New Overnight Developments Abroad: Dollar and Yen Lower

July 15, 2009

The dollar is mostly lower, and stocks have risen following better-than-expected corporate quarterly earnings announced yesterday.

The dollar lost 1.0% against the kiwi and Australian dollar, 0.9% relative to the Swiss franc, 0.8% against the euro, 0.5% versus sterling,and  0.4% against the Canadian dollar.  The U.S. currency is 0.1% higher against the yen.  The euro is back above $1.4000.

Stocks gained 3.2% in Indonesia, 3.4% in Singapore, 2.9% in India, 2.6% in Taiwan, 2.1% in Hong Kong, 1.8% in Thailand, 1.5% in Australian and 1.0% in the Philippines.  In Europe, the German Dax, Paris Cac and British Ftse show strong advances of 1.9%, 1.7%, and 1.5%.

Most sovereign bond yields have increased, including a 1-basis point rise in 10-year JGBs to 1.35%.

Oil and gold climbed by 1.6% to $60.49/barrel and 0.7% to $929.50 per ounce.

Bank of Japan policy board members sprung no surprises, retaining a target interest rate of 0.1%, where such has been since December, but also unanimously agreed to extend temporary credit-easing programs by three months.  New quarterly macroeconomic forecasts were released, reducing projected fiscal 2010 growth to a range of 0.6-1.1% and the point projection for growth this fiscal year to minus 3.4% from minus 3.1%.  The economic assessment is guardedly hopeful.

As expected, the Bank of Thailand left its one-day RP rate at 1.25%, called that level accommodative, but left the door open for future cuts if needed.  After four reductions totaling 250 basis points, the key rate is now at its lowest level since mid-2004.

China reported a hugely unexpected $178 billion 2Q jump in reserves to $2.132 trillion and a strong acceleration of money and credit growth in June.  M1 advanced 24.8% from June 2008, after on-year growth in May of 18.7%.  M2 rose 28.5%, up from 25.7%.  Yuan lending shot up 34.4%, up from 30.6%.  Foreign direct investment into China fell 6.8% in the year to June, suggesting the increase in reserves embodies considerable inflows of hot money.

Final Euroland consumer price data for June confirm such rose 0.2% from May but eased 0.1% from a year earlier.  Core inflation unexpectedly eased to 1.3% from 1.5% in May and 2.5% a year earlier.  Energy prices fell 11.8% in the year to June versus a rise of 16.1% in the year to June 2008.  Food slid 0.2% y/y versus an advance of 6.4% in the prior statement year.  Total consumer prices had increased 4.0% in the year to June 2008.
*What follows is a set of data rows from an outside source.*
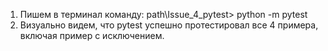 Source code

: 1) Пишем в терминал команду: path\Issue_4_pytest> python -m pytest
2) Визуально видем, что pytest успешно протестировал все 4 примера, включая пример с исключением.
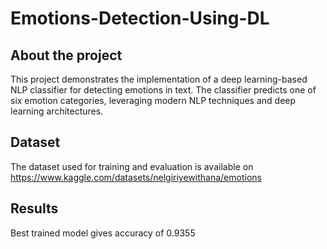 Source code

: # Emotions-Detection-Using-DL
## About the project
This project demonstrates the implementation of a deep learning-based NLP classifier for detecting emotions in text. The classifier predicts one of six emotion categories, leveraging modern NLP techniques and deep learning architectures.
## Dataset
The dataset used for training and evaluation is available on https://www.kaggle.com/datasets/nelgiriyewithana/emotions
## Results
Best trained model gives accuracy of 0.9355
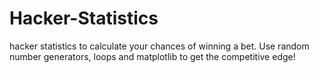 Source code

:<h1>Hacker-Statistics</h1>
<p>hacker statistics to calculate your chances of winning a bet. Use random number generators, loops and matplotlib to get the competitive edge!</p>


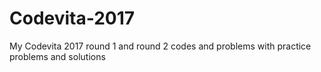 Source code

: # Codevita-2017
My Codevita 2017 round 1 and round 2 codes and problems with practice problems and solutions

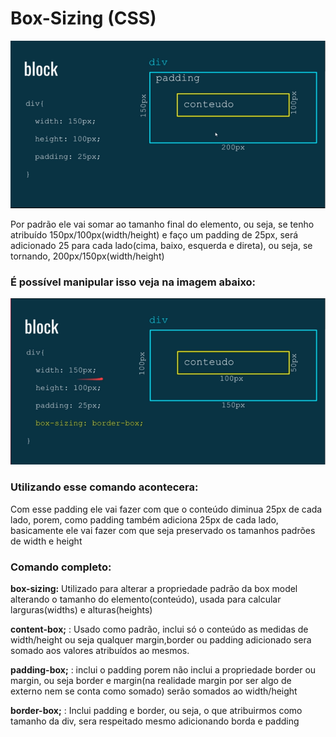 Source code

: # Box-Sizing (CSS)

![CSS#10.png](./Box-Sizing/CSS10.png)

Por padrão ele vai somar ao tamanho final do elemento, ou seja, se tenho atribuído 150px/100px(width/height) e faço um padding de 25px, será adicionado 25 para cada lado(cima, baixo, esquerda e direta), ou seja, se tornando, 200px/150px(width/height)

### **É possível manipular isso veja na imagem abaixo:**

![CSS#11.png](./Box-Sizing/CSS11.png)

### Utilizando esse comando acontecera:

Com esse padding ele vai fazer com que o conteúdo diminua 25px de cada lado, porem, como padding também adiciona 25px de cada lado, basicamente ele vai fazer com que seja preservado os tamanhos padrões de width e height

### Comando completo:

**box-sizing:** Utilizado para alterar a propriedade padrão da box model alterando o tamanho do elemento(conteúdo), usada para calcular larguras(widths) e alturas(heights)

**content-box;** : Usado como padrão, inclui só o conteúdo as medidas de width/height ou seja qualquer margin,border ou padding adicionado sera somado aos valores atribuídos ao mesmos.

**padding-box;** : inclui o padding porem não inclui a propriedade border ou margin, ou seja border e margin(na realidade margin por ser algo de externo nem se conta como somado) serão somados ao width/height

**border-box;** : Inclui padding e border, ou seja, o que atribuirmos como tamanho da div, sera respeitado mesmo adicionando borda e padding
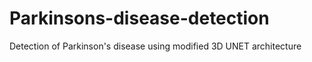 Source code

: # Parkinsons-disease-detection
Detection of Parkinson's disease using modified 3D UNET architecture

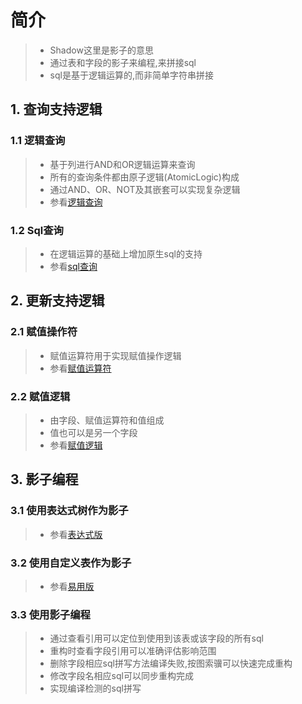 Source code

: # 简介
>* Shadow这里是影子的意思
>* 通过表和字段的影子来编程,来拼接sql
>* sql是基于逻辑运算的,而非简单字符串拼接

## 1. 查询支持逻辑
### 1.1 逻辑查询
>* 基于列进行AND和OR逻辑运算来查询
>* 所有的查询条件都由原子逻辑(AtomicLogic)构成
>* 通过AND、OR、NOT及其嵌套可以实现复杂逻辑
>* 参看[逻辑查询](./shadow/query/index.md)

### 1.2 Sql查询
>* 在逻辑运算的基础上增加原生sql的支持
>* 参看[sql查询](./shadow/sqlquery/index.md)

## 2. 更新支持逻辑
### 2.1 赋值操作符
>* 赋值运算符用于实现赋值操作逻辑
>* 参看[赋值运算符](./shadowcore/assign/symbol.md)

### 2.2 赋值逻辑
>* 由字段、赋值运算符和值组成
>* 值也可以是另一个字段
>* 参看[赋值逻辑](./shadowcore/assign/operation.md)

## 3. 影子编程
### 3.1 使用表达式树作为影子
>* 参看[表达式版](./expression/index.md)

### 3.2 使用自定义表作为影子
>* 参看[易用版](./shadow/index.md)

### 3.3 使用影子编程
>* 通过查看引用可以定位到使用到该表或该字段的所有sql
>* 重构时查看字段引用可以准确评估影响范围
>* 删除字段相应sql拼写方法编译失败,按图索骥可以快速完成重构
>* 修改字段名相应sql可以同步重构完成
>* 实现编译检测的sql拼写
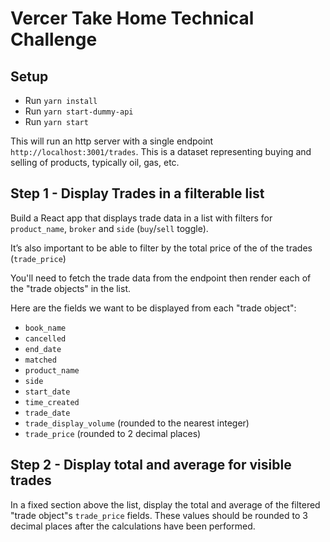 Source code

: # Vercer Take Home Technical Challenge

## Setup

- Run `yarn install`
- Run `yarn start-dummy-api`
- Run `yarn start`

This will run an http server with a single endpoint `http://localhost:3001/trades`. This is a dataset representing buying and selling of products, typically oil, gas, etc.

## Step 1 - Display Trades in a filterable list

Build a React app that displays trade data in a list with filters for `product_name`, `broker` and `side` (`buy`/`sell` toggle).

It’s also important to be able to filter by the total price of the of the trades (`trade_price`)

You'll need to fetch the trade data from the endpoint then render each of the "trade objects" in the list.

Here are the fields we want to be displayed from each "trade object":

- `book_name`
- `cancelled`
- `end_date`
- `matched`
- `product_name`
- `side`
- `start_date`
- `time_created`
- `trade_date`
- `trade_display_volume` (rounded to the nearest integer)
- `trade_price` (rounded to 2 decimal places)

## Step 2 - Display total and average for visible trades

In a fixed section above the list, display the total and average of the filtered "trade object"s `trade_price` fields. These values should be rounded to 3 decimal places after the calculations have been performed.
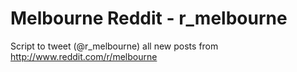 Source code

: # Melbourne Reddit - r_melbourne
Script to tweet (@r_melbourne) all new posts from http://www.reddit.com/r/melbourne
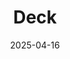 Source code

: ---  
layout: startup_page  
title: "Deck"  
id: "deck.co"  
permalink: "/deckdeck.co04162025/"  
website: "https://www.deck.co/"  
funding_round: "Series A"  
funding_amount: "$12M"  
investors: "Infinity Ventures, Better Tomorrow Ventures, Golden Ventures, Luge Capital, Intact Ventures"  
about: "Deck builds infrastructure for user-permissioned data access across the internet. It uses browser-based data agents to automate data extraction from websites, transforming it into structured, usable data with full user permission. This aims to solve the problem of data trapped behind logins and inaccessible APIs."  
markets: "Technology, Information and Internet, Business/Productivity Software, Software Development Applications, Media and Information Services (B2B), Automation/Workflow Software, Big Data, SaaS, Artificial Intelligence & Machine Learning, Open Data"  
hq: "Montreal, Quebec, Canada"  
founded_year: "2024"  
linkedin: "https://www.linkedin.com/company/deck-platform"  
twitter: ""  
instagram: ""  
facebook: ""  
crunchbase: "https://www.crunchbase.com/organization/deck-0867?utm_source=linkedin&utm_medium=referral&utm_campaign=linkedin_companies&utm_content=profile_cta_anon&trk=funding_crunchbase"  
pitchbook: "https://pitchbook.com/profiles/company/608675-23"  

date_display: "16-Apr-2025"  
date: "2025-04-16"

# SEO Optimization  
meta_title: "Deck - Series A Funding ($12M)"  
meta_description: "Deck, Deck builds infrastructure for user-permissioned data access across the internet. It uses browser-based data agents to automate data extraction from w..."  
meta_keywords: "Deck, Technology, Information and Internet, Business/Productivity Software, Software Development Applications, Media and Information Services (B2B), Automation/Workflow Software, Big Data, SaaS, Artificial Intelligence & Machine Learning, Open Data, Series A funding"  
canonical_url: "https://startup.projectstartups.com/deckdeck.co04162025/"  
--- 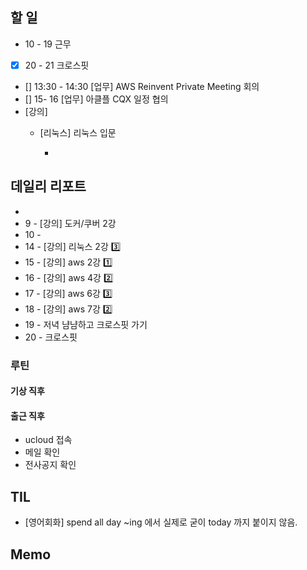 ## 할 일
- 10 - 19 근무
- [x] 20 - 21 크로스핏
- [] 13:30 - 14:30 [업무] AWS Reinvent Private Meeting 회의
- [] 15- 16 [업무] 아클플 CQX 일정 협의 
- [강의]
	- [리눅스] 리눅스 입문

		- 
## 데일리 리포트
-
-  9 - [강의] 도커/쿠버 2강
- 10 - 
- 14 - [강의] 리눅스 2강 3️⃣
- 15 - [강의] aws 2강 1️⃣
- 16 - [강의] aws 4강 2️⃣
- 17 - [강의] aws 6강 3️⃣
- 18 - [강의] aws 7강 2️⃣
- 19 - 저녁 냠냠하고 크로스핏 가기
- 20 - 크로스핏


### 루틴
#### 기상 직후

#### 출근 직후
- ucloud 접속
- 메일 확인
- 전사공지 확인

## TIL
- [영어회화] spend all day ~ing 에서 실제로 굳이 today 까지 붙이지 않음.

## Memo
<!--stackedit_data:
eyJoaXN0b3J5IjpbLTY5MzUzMzI5Miw3MzA5OTgxMTZdfQ==
--> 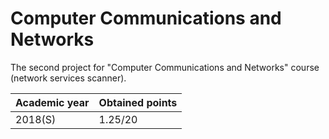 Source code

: # Computer Communications and Networks

The second project for "Computer Communications and Networks" course (network services scanner).

| Academic year | Obtained points |
| ------------- | --------------- |
| 2018(S)       | 1.25/20         |
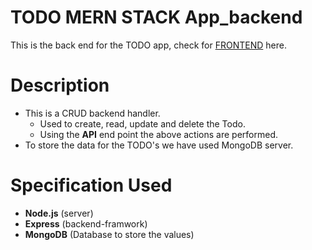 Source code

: # TODO MERN STACK App_backend

This is the back end for the TODO app, check for [FRONTEND](https://github.com/Hiteshsaai/Todo_MERN_App_Frontend) here.

# Description

* This is a CRUD backend handler. </br>
  - Used to create, read, update and delete the Todo.
  - Using the **API** end point the above actions are performed.
* To store the data for the TODO's we have used MongoDB server.

# Specification Used

* **Node.js** (server)
* **Express** (backend-framwork)
* **MongoDB** (Database to store the values)








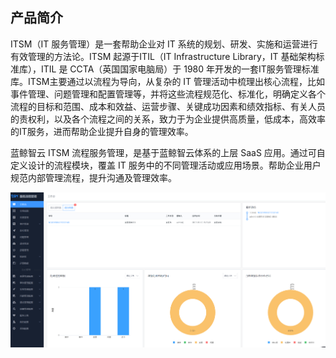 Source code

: ## 产品简介

ITSM（IT 服务管理）是一套帮助企业对 IT 系统的规划、研发、实施和运营进行有效管理的方法论。ITSM 起源于ITIL（IT Infrastructure Library，IT 基础架构标准库），ITIL 是 CCTA（英国国家电脑局）于 1980 年开发的一套IT服务管理标准库。ITSM主要通过以流程为导向，从复杂的 IT 管理活动中梳理出核心流程，比如事件管理、问题管理和配置管理等，并将这些流程规范化、标准化，明确定义各个流程的目标和范围、成本和效益、运营步骤、关键成功因素和绩效指标、有关人员的责权利，以及各个流程之间的关系，致力于为企业提供高质量，低成本，高效率的IT服务，进而帮助企业提升自身的管理效率。

蓝鲸智云 ITSM 流程服务管理，是基于蓝鲸智云体系的上层 SaaS 应用。通过可自定义设计的流程模块，覆盖 IT 服务中的不同管理活动或应用场景。帮助企业用户规范内部管理流程，提升沟通及管理效率。

![](../pic/1.gif)

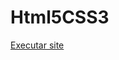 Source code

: # Html5CSS3
 
<a href="https://kam1hate.github.io/Html5CSS3/SiteAndroidLogo/android.html">Executar site</a> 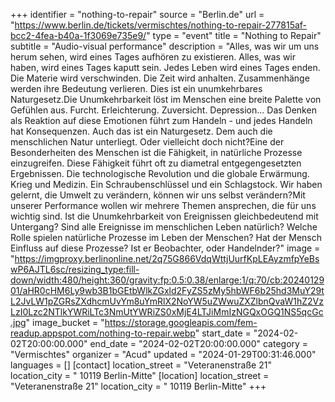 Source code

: +++
identifier = "nothing-to-repair"
source = "Berlin.de"
url = "https://www.berlin.de/tickets/vermischtes/nothing-to-repair-277815af-bcc2-4fea-b40a-1f3069e735e9/"
type = "event"
title = "Nothing to Repair"
subtitle = "Audio-visual performance"
description = "Alles, was wir um uns herum sehen, wird eines Tages aufhören zu existieren. Alles, was wir haben, wird eines Tages kaputt sein. Jedes Leben wird eines Tages enden. Die Materie wird verschwinden. Die Zeit wird anhalten. Zusammenhänge werden ihre Bedeutung verlieren. Dies ist ein unumkehrbares Naturgesetz.Die Unumkehrbarkeit löst im Menschen eine breite Palette von Gefühlen aus. Furcht. Erleichterung. Zuversicht. Depression... Das Denken als Reaktion auf diese Emotionen führt zum Handeln - und jedes Handeln hat Konsequenzen. Auch das ist ein Naturgesetz. Dem auch die menschlichen Natur unterliegt. Oder vielleicht doch nicht?Eine der Besonderheiten des Menschen ist die Fähigkeit, in natürliche Prozesse einzugreifen. Diese Fähigkeit führt oft zu diametral entgegengesetzten Ergebnissen. Die technologische Revolution und die globale Erwärmung. Krieg und Medizin. Ein Schraubenschlüssel und ein Schlagstock. Wir haben gelernt, die Umwelt zu verändern, können wir uns selbst verändern?Mit unserer Performance wollen wir mehrere Themen ansprechen, die für uns wichtig sind. Ist die Unumkehrbarkeit von Ereignissen gleichbedeutend mit Untergang? Sind alle Ereignisse im menschlichen Leben natürlich? Welche Rolle spielen natürliche Prozesse im Leben der Menschen? Hat der Mensch Einfluss auf diese Prozesse? Ist er Beobachter, oder Handelnder?"
image = "https://imgproxy.berlinonline.net/2q75G866VdqWttjUurfKpLEAyzmfpYeBswP6AJTL6sc/resizing_type:fill-down/width:480/height:360/gravity:fp:0.5:0.38/enlarge:1/q:70/cb:2024012901/aHR0cHM6Ly9wb3B1bGEtbWlkZGxld2FyZS5zMy5hbWF6b25hd3MuY29tL2JvLW1pZGRsZXdhcmUvYm8uYmRlX2NoYW5uZWwuZXZlbnQvaW1hZ2VzLzI0Lzc2NTlkYWRiLTc3NmUtYWRiZS0xMjE4LTJiMmIzNGQxOGQ1NS5qcGc.jpg"
image_bucket = "https://storage.googleapis.com/fem-readup.appspot.com/nothing-to-repair.webp"
start_date = "2024-02-02T20:00:00.000"
end_date = "2024-02-02T20:00:00.000"
category = "Vermischtes"
organizer = "Acud"
updated = "2024-01-29T00:31:46.000"
languages = []
[contact]
location_street = "Veteranenstraße 21"
location_city = " 10119 Berlin-Mitte"
[location]
location_street = "Veteranenstraße 21"
location_city = " 10119 Berlin-Mitte"
+++ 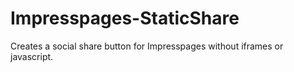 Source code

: # Impresspages-StaticShare
Creates a social share button for Impresspages without iframes or javascript.
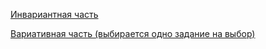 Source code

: [Инвариантная часть](https://github.com/MelnikNO/DataBase/blob/main/СР2/ISR.md)

[Вариативная часть (выбирается одно задание на выбор)](https://github.com/MelnikNO/DataBase/blob/main/СР2/VSR.md)

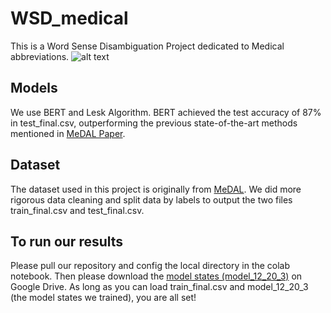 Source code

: # WSD_medical
This is a Word Sense Disambiguation Project dedicated to Medical abbreviations.
![alt text](https://raw.githubusercontent.com/BruceWen120/medal/012c5407168072ac73e3d2022fe2cea38029a6fa/figures/rs_illustration.svg)

## Models
We use BERT and Lesk Algorithm. BERT achieved the test accuracy of 87% in test_final.csv, outperforming the previous state-of-the-art methods mentioned in [MeDAL Paper](https://www.aclweb.org/anthology/2020.clinicalnlp-1.15).

## Dataset
The dataset used in this project is originally from [MeDAL](https://github.com/BruceWen120/medal). 
We did more rigorous data cleaning and split data by labels to output the two files train_final.csv and test_final.csv.

## To run our results
Please pull our repository and config the local directory in the colab notebook. Then please download the [model states (model_12_20_3)](https://drive.google.com/file/d/1-YbBIvc-jbnApfxtYwIvMxwQ5FqN7nMA/view?usp=sharing) on Google Drive.
As long as you can load train_final.csv and model_12_20_3 (the model states we trained), you are all set!
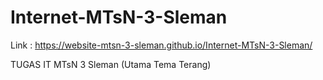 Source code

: # Internet-MTsN-3-Sleman

Link : https://website-mtsn-3-sleman.github.io/Internet-MTsN-3-Sleman/

TUGAS IT MTsN 3 Sleman (Utama Tema Terang)
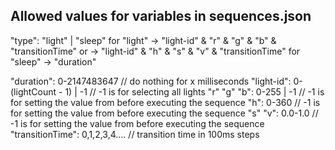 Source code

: Allowed values for variables in sequences.json
---------------------------------------------------

"type": "light" | "sleep"
	for "light" -> "light-id" & "r" & "g" & "b" & "transitionTime"
			or  -> "light-id" & "h" & "s" & "v" & "transitionTime"
	for "sleep" -> "duration"

"duration": 0-2147483647			   // do nothing for x milliseconds
"light-id": 0-(lightCount - 1) | -1	   // -1 is for selecting all lights
"r" "g" "b": 0-255 | -1                // -1 is for setting the value from before executing the sequence
"h": 0-360							   // -1 is for setting the value from before executing the sequence
"s" "v": 0.0-1.0					   // -1 is for setting the value from before executing the sequence
"transitionTime": 0,1,2,3,4....        // transition time in 100ms steps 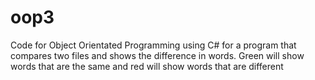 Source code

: # oop3

Code for Object Orientated Programming using C# for a program that compares two files and shows the difference in words. Green will show words that are the same and red will show words that are different
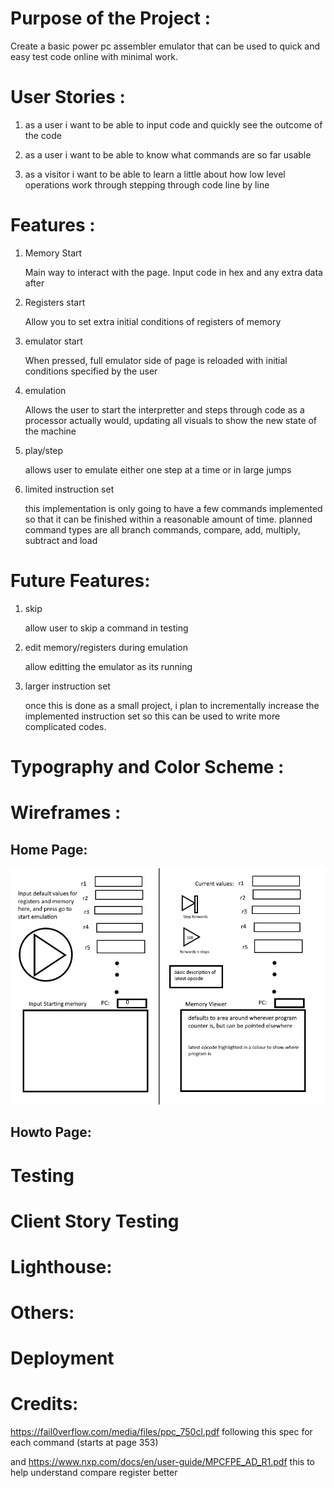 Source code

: # Purpose of the Project :

Create a basic power pc assembler emulator that can be used to quick and easy test code online with minimal work.

# User Stories :

1) as a user i want to be able to input code and quickly see the outcome of the code

2) as a user i want to be able to know what commands are so far usable

3) as a visitor i want to be able to learn a little about how low level operations work through stepping through code line by line

# Features :

1) Memory Start

    Main way to interact with the page. Input code in hex and any extra data after

2) Registers start

    Allow you to set extra initial conditions of registers of memory

3) emulator start

    When pressed, full emulator side of page is reloaded with initial conditions specified by the user 

4) emulation

    Allows the user to start the interpretter and steps through code as a processor actually would, updating all visuals to show the new state of the machine

5) play/step

    allows user to emulate either one step at a time or in large jumps 

6) limited instruction set 

    this implementation is only going to have a few commands implemented so that it can be finished within a reasonable amount of time. 
    planned command types are all branch commands, compare, add, multiply, subtract and load 

# Future Features: 


1) skip

    allow user to skip a command in testing 

2) edit memory/registers during emulation 

    allow editting the emulator as its running

3) larger instruction set

    once this is done as a small project, i plan to incrementally increase the implemented instruction set so this can be used to write more complicated codes.

# Typography and Color Scheme :


# Wireframes :

## Home Page:

![Image](/wireframes/asmpage.png)

## Howto Page:


# Testing

# Client Story Testing


# Lighthouse: 

# Others:


# Deployment


# Credits: 


https://fail0verflow.com/media/files/ppc_750cl.pdf following this spec for each command (starts at page 353)

and https://www.nxp.com/docs/en/user-guide/MPCFPE_AD_R1.pdf this to help understand compare register better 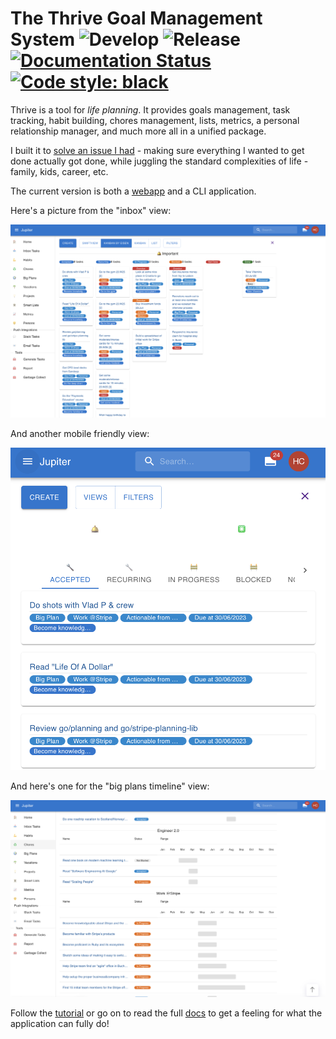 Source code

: # The Thrive Goal Management System ![Develop](https://github.com/horia141/jupiter/workflows/Develop/badge.svg) ![Release](https://github.com/horia141/jupiter/workflows/Release/badge.svg) [![Documentation Status](https://readthedocs.org/projects/jupiter-goals/badge/?version=stable)](https://jupiter-goals.readthedocs.io/en/stable/?badge=stable) [![Code style: black](https://img.shields.io/badge/code%20style-black-000000.svg)](https://github.com/psf/black)

Thrive is a tool for _life planning_. It provides goals management, task tracking,
habit building, chores management, lists, metrics, a personal relationship manager, and
much more all in a unified package.

I built it to [solve an issue I had](http://www.paulgraham.com/organic.html) - making sure everything
I wanted to get done actually got done, while juggling the standard complexities of life - family, kids, career, etc.

The current version is both a [webapp](https://jupiter-webui.onrender.com/) and a
CLI application.

Here's a picture from the "inbox" view:

![Inbox](src/docs/assets/index-inbox.png)

And another mobile friendly view:

![Inbox Mobile](src/docs/assets/index-inbox-mobile.png)

And here's one for the "big plans timeline" view:

![Big Plans Timeline](src/docs/assets/index-big-plans-timeline.png)

Follow the [tutorial](src/docs/tutorial.md) or go on to read the full [docs](https://jupiter-goals.readthedocs.io) to
get a feeling for what the application can fully do! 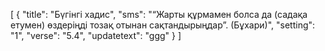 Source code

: [
  {
    "title": "Бүгінгі хадис",
    "sms": "“Жарты құрмамен болса да (садақа етумен) өздеріңді тозақ отынан сақтандырыңдар”. (Бұхари)",
    "setting": "1",
    "verse": "5.4",
    "updatetext": "ggg"
  }
]
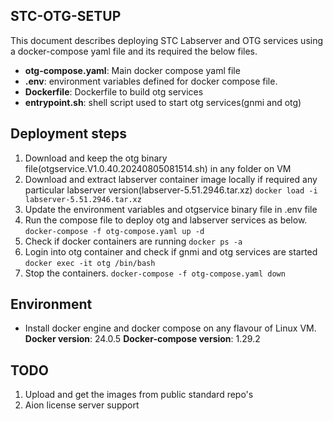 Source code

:## STC-OTG-SETUP

This document describes deploying STC Labserver and OTG services using a docker-compose yaml file and its required the below files.

  - **otg-compose.yaml**: Main docker compose yaml file 
  - **.env**: environment variables defined for docker compose file.
  - **Dockerfile**: Dockerfile to build otg services
  - **entrypoint.sh**: shell script used to start otg services(gnmi and otg) 
 
## Deployment steps
 1. Download and keep the otg binary file(otgservice.V1.0.40.20240805081514.sh) in any folder on VM
 2. Download and extract labserver container image locally if required any particular labserver version(labserver-5.51.2946.tar.xz)
      `docker load -i labserver-5.51.2946.tar.xz`
 3. Update the environment variables and otgservice binary file in .env file
 4. Run the compose file to deploy otg and labserver services as below.
      `docker-compose -f otg-compose.yaml up -d`
 5. Check if docker containers are running
      `docker ps -a`
 6. Login into otg container and check if gnmi and otg services are started       
      `docker exec -it otg /bin/bash`
 7. Stop the containers.
      `docker-compose -f otg-compose.yaml down`
 
## Environment  
  - Install docker engine and docker compose on any flavour of Linux VM.
      **Docker version**: 24.0.5
      **Docker-compose version**: 1.29.2  
  
## TODO
 1. Upload and get the images from public standard repo's
 2. Aion license server support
Italian consumer prices firmed 0.1% and 0.5% on year in June.

British unemployment according to the claimant count rose 23.8K in June, about half of what analysts expected and the smallest rise since May 2008.  The jobless rate ticked up a tenth to 4.8% on the claimant data and to 7.6% in March-May on the ILO calculation from 6.7% in the previous three months.  Average earnings growth remained very benign at +2.3% in the year to March-May.

Singapore retail sales in May firmed 0.8% m/m but fell 10.3% on year after a drop of 11.7% in the year to April.

Swiss retail sales fell 1.4% in the year to May, showing weakness compared to a 0.5% increase in January-May from a year earlier.

Czech producer prices fell by 0.4% in June and by 4.4% from June 2008.

Spanish house prices fell 8.2% in the year to 2Q09, their sharpest drop since at least 1987.

South African retail sales fell 4.2% in the year to May, their fourth on-year drop in a row.

Australia’s index of leading economic indicators, compiled by Westpac, slid two-tenths of a point to 248.2, the first decline in three months, but the index of coincident indicators firmed by the same amount.  The New Zealand prime minister added his voice to predictions that recovery is close at hand.

Consumer confidence in Hungary improved for a third straight month but remained very weak at minus 63.1 in July.

Charles Bean, Deputy Governor of the Bank of England, hinted that the government is prepared to authorize a bigger ceiling on the central bank’s asset purchases.

European car sales rose 2.4% in June, the first increase in 14 months.

A plane crash in Iran has killed 168 people.  A tsunami alert in New Zealand has been made following a 7.8 earthquake under the ocean.

The U.S. will release consumer prices, industrial production, the FOMC minutes, and the Empire State factory index later today.  Canada’s monthly manufacturing survey results are due too.